The Falcons–Saints rivalry is an NFL rivalry between the Atlanta Falcons and the New Orleans Saints.

The rivalry began in 1967 when the Saints entered the NFL as an expansion team; the Falcons had joined the league a year earlier. The two teams were the NFL's first in the traditional Deep South, which along with the Dallas Cowboys helped break the Washington Redskins decades-long monopoly as the NFL's only team located in the Southern United States. The teams were both placed in the NFC West in , resulting in the teams playing two games against each other every year since (with the exception of the strike-shortened 1987 season).  The teams were both placed in the newly-formed NFC South in the  realignment.

The series was rarely noted by the national media during the teams' first decades of existence, probably due to both teams' long stretches of futility. However, during the late 2000s and 2010s, both teams sustained success and routinely battled for the top spot in the NFC South. Despite both teams' lack of success for much of their histories, games between the two teams have riveted their respective regions for more than 50 years; fans of both teams consider the other their most important and hated opponent. ESPN.com writer Len Pasquarelli has cited the rivalry as one of the best in sports: "Every year, bus caravans loaded with rowdy (and usually very inebriated) fans make the seven-hour trip between the two cities. Unless you've attended a Falcons-Saints debauchery-filled afternoon, you'll just have to take my word for how much fun it really can be."

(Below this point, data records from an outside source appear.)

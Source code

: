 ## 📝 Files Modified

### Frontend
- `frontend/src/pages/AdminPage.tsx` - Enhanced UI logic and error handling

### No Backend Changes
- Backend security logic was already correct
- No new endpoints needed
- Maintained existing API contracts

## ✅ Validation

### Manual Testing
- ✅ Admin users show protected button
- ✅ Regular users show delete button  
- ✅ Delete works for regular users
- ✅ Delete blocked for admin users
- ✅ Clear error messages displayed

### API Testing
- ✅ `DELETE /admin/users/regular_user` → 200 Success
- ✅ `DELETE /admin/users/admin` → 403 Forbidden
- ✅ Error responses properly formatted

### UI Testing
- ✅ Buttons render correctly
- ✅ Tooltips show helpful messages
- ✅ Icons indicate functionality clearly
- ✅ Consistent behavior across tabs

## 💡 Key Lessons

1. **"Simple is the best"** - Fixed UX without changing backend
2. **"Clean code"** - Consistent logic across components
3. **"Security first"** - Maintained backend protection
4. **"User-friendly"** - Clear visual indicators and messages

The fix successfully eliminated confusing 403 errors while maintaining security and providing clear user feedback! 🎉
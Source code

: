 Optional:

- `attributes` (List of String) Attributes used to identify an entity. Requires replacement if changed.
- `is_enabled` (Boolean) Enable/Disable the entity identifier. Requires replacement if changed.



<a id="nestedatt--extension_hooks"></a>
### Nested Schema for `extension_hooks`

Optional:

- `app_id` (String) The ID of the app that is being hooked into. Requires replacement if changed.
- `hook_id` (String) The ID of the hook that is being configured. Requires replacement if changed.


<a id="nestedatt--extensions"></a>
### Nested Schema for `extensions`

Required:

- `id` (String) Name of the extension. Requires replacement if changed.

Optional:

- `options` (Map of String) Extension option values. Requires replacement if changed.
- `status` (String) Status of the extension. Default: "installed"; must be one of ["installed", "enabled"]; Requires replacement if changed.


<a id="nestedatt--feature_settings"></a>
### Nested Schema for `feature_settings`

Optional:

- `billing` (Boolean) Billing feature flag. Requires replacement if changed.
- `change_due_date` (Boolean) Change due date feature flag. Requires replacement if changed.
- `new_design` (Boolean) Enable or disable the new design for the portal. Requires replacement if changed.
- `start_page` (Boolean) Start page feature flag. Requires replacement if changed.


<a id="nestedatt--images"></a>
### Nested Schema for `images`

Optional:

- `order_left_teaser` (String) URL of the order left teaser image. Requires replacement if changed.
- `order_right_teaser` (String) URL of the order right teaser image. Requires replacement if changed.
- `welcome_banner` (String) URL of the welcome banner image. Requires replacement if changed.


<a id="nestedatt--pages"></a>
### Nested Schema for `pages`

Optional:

The September 25, 2006 match-up, which served as the Louisiana Superdome's official reopening after Hurricane Katrina, was considered a major milestone in New Orleans' and the Gulf Coast's recovery from the effects of the storm as well as the Saints' return to the city after their own year-long exile after the storm; the Saints later erected a statue outside the Superdome of Steve Gleason blocking Michael Koenen's punt to commemorate their win in that game.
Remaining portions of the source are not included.